**To do:** When you reach the line containing "observe symmetric peering." in the entries below, repeat it and each line after it exactly until the entries end.

**Data supplied:**
[Start of Attachment]
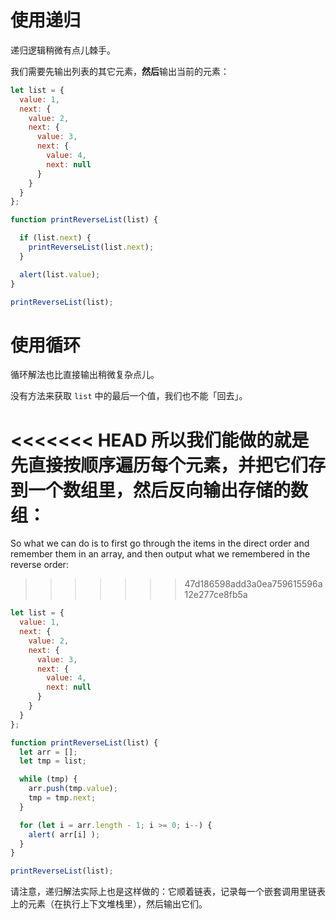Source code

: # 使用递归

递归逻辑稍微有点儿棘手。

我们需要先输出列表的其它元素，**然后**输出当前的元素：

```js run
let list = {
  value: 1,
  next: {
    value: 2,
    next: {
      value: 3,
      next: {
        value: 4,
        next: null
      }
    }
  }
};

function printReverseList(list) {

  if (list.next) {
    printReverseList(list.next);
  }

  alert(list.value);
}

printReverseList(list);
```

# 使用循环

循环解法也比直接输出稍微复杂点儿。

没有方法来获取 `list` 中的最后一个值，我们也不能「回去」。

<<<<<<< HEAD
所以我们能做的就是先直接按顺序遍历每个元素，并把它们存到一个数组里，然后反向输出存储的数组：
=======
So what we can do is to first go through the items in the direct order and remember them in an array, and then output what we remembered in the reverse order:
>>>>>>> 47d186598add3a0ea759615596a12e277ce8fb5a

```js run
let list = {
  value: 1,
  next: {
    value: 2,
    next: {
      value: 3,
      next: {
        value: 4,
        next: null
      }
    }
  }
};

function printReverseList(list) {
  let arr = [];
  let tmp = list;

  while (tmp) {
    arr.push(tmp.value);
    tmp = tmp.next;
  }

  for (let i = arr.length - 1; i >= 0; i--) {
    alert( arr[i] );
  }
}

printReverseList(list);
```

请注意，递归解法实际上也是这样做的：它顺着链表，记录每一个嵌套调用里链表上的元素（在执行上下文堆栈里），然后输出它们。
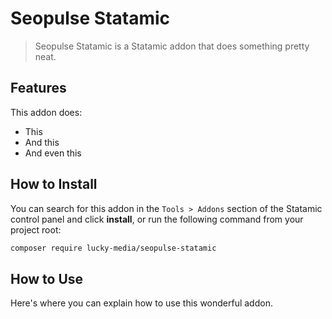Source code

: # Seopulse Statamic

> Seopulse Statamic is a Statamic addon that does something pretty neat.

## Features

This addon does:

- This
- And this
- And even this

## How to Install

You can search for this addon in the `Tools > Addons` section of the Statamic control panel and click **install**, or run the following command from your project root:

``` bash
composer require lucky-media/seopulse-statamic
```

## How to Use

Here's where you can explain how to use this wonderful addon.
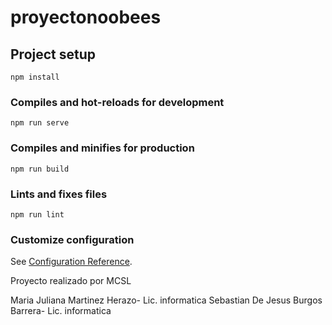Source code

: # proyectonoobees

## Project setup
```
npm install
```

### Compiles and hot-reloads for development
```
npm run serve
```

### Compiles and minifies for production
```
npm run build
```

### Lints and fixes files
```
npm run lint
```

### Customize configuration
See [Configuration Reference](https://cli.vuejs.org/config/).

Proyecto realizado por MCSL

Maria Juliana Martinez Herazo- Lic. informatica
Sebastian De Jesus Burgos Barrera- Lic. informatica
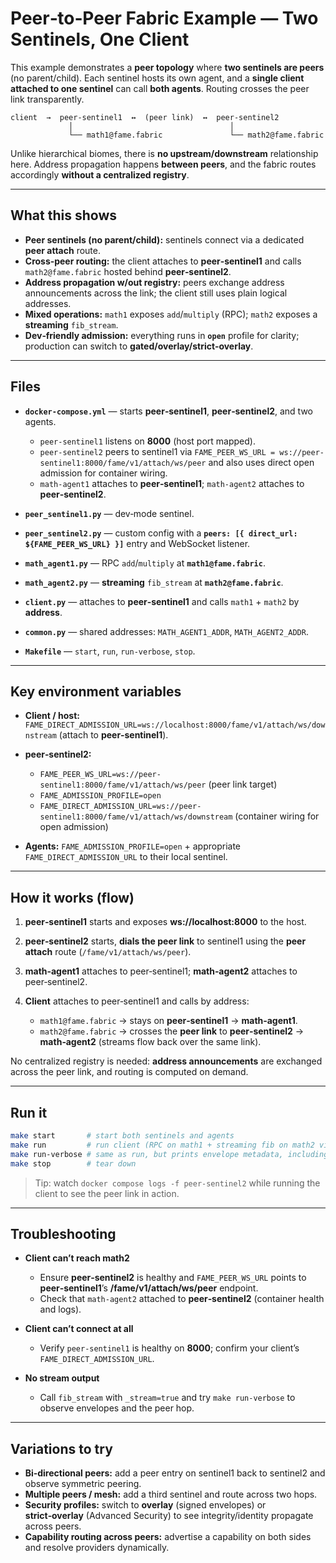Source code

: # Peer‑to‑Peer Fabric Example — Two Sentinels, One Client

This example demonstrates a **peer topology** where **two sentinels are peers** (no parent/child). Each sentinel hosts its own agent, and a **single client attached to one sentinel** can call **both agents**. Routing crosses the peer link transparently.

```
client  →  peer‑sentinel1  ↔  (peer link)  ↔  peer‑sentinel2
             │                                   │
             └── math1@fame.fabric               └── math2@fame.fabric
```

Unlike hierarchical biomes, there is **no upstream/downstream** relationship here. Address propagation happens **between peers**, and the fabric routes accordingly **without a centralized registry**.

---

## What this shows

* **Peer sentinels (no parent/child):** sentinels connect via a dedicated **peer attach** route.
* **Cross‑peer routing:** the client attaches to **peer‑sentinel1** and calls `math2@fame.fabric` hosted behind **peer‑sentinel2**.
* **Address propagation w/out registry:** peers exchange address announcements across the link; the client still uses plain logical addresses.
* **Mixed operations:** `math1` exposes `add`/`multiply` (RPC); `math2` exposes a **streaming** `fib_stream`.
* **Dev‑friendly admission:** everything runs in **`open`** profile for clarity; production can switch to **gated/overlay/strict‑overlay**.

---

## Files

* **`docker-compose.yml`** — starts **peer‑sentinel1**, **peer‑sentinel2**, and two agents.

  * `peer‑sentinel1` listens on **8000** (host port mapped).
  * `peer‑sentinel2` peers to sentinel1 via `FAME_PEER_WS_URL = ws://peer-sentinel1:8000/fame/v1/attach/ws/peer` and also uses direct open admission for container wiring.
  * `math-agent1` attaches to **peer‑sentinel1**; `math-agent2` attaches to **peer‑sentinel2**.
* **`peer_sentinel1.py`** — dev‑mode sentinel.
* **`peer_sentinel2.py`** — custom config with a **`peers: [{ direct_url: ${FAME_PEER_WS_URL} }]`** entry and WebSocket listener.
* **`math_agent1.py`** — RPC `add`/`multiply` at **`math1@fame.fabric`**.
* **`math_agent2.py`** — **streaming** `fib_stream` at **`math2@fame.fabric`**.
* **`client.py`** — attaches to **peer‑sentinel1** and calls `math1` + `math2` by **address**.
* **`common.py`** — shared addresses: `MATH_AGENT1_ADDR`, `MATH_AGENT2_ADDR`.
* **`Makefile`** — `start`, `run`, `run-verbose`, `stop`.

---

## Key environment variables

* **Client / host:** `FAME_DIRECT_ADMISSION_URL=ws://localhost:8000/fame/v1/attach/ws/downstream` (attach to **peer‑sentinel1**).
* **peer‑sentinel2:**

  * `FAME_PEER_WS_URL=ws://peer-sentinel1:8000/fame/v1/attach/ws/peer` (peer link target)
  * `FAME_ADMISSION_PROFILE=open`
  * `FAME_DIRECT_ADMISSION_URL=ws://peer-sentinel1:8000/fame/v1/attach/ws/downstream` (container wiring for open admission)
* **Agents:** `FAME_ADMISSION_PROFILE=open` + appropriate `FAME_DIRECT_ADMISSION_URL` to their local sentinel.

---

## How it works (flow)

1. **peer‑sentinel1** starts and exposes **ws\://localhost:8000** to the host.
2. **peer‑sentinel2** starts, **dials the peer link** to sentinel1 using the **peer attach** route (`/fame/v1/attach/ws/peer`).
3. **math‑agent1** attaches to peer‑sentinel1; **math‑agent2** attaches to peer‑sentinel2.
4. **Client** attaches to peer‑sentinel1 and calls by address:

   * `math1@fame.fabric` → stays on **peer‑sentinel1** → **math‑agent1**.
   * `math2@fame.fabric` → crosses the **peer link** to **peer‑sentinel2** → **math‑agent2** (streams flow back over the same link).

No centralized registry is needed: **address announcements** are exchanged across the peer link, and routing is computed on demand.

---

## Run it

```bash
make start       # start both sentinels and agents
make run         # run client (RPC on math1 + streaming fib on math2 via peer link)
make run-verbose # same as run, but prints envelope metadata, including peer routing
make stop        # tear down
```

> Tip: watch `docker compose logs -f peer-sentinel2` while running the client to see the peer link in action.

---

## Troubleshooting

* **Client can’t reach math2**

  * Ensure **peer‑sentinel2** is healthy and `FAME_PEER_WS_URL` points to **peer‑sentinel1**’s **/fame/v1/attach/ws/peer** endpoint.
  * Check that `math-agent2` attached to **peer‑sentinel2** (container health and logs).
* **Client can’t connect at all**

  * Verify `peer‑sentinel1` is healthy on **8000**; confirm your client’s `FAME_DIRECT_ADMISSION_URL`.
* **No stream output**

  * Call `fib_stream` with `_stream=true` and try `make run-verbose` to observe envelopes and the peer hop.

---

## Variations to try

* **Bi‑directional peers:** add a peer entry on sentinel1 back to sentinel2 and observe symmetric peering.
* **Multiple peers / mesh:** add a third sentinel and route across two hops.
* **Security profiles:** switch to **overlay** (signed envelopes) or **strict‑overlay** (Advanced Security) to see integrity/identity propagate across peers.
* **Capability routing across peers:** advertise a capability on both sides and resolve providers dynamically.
[End of Attachment]
**Answer area:**
* **Bi‑directional peers:** add a peer entry on sentinel1 back to sentinel2 and observe symmetric peering.
* **Multiple peers / mesh:** add a third sentinel and route across two hops.
* **Security profiles:** switch to **overlay** (signed envelopes) or **strict‑overlay** (Advanced Security) to see integrity/identity propagate across peers.
* **Capability routing across peers:** advertise a capability on both sides and resolve providers dynamically.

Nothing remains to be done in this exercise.